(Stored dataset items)
☆ ☆ ☆ ☆ ☆ ☆ ☆

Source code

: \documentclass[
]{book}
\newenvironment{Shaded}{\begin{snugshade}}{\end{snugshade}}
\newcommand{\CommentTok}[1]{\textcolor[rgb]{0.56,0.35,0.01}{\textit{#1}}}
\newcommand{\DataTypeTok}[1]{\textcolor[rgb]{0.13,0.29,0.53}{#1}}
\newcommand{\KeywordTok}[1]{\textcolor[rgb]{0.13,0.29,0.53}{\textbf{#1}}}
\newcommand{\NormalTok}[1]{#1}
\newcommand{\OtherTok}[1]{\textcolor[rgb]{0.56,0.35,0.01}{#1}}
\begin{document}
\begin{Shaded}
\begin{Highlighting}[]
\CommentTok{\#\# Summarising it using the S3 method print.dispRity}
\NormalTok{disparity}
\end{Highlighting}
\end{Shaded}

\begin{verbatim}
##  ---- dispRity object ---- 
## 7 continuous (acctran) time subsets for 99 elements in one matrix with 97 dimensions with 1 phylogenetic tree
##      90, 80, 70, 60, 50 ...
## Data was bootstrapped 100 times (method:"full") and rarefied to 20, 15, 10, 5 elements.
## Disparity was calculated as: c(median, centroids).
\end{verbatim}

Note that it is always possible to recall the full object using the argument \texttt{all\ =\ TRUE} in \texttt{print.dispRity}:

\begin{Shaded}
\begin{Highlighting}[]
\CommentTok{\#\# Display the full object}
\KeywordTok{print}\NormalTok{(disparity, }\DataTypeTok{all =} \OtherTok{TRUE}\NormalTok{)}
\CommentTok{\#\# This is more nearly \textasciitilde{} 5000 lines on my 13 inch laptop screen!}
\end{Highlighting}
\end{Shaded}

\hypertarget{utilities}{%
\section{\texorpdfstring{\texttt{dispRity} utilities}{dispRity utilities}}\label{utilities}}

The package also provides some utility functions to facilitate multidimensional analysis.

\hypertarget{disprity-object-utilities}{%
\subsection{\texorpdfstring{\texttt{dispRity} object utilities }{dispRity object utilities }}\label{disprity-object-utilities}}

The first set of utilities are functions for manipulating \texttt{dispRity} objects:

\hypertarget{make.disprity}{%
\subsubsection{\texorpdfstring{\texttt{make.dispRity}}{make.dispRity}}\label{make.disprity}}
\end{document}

☆ ☆ ☆ ☆ ☆ ☆ ☆

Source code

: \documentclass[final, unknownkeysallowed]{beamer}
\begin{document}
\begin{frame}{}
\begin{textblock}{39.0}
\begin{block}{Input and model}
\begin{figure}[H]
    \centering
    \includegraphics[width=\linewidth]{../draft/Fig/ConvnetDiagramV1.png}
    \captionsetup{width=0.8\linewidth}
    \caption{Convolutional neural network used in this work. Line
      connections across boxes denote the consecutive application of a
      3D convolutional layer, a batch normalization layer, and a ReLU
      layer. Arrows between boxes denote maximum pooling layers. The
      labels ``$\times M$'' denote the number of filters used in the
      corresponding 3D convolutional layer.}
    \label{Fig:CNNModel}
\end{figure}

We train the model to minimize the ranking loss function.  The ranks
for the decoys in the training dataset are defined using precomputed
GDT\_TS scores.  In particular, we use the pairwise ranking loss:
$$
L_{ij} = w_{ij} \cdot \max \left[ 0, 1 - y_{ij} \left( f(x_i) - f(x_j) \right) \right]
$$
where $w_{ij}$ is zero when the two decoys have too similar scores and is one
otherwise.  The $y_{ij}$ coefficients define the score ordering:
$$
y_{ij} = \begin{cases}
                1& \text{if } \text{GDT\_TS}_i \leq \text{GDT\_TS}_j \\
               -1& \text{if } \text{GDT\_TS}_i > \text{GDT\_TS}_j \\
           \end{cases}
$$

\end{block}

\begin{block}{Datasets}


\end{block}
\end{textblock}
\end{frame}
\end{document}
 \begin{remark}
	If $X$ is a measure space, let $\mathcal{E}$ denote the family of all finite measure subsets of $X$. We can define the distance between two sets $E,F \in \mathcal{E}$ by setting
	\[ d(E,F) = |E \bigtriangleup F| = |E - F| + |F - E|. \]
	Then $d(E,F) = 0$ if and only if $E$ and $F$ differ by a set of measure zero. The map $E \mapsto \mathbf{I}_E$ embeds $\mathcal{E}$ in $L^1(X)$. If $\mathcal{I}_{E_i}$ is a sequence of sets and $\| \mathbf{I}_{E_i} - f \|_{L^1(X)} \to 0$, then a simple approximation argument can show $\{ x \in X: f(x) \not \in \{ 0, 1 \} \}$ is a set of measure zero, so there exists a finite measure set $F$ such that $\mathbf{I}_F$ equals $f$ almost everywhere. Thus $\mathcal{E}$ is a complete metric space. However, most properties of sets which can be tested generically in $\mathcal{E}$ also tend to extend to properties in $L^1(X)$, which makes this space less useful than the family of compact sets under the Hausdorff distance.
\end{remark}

☆ ☆ ☆ ☆ ☆ ☆ ☆

About this task: Match on "loss" and report each line of the data above that has it.

Output for this task:
We train the model to minimize the ranking loss function.  The ranks
GDT\_TS scores.  In particular, we use the pairwise ranking loss:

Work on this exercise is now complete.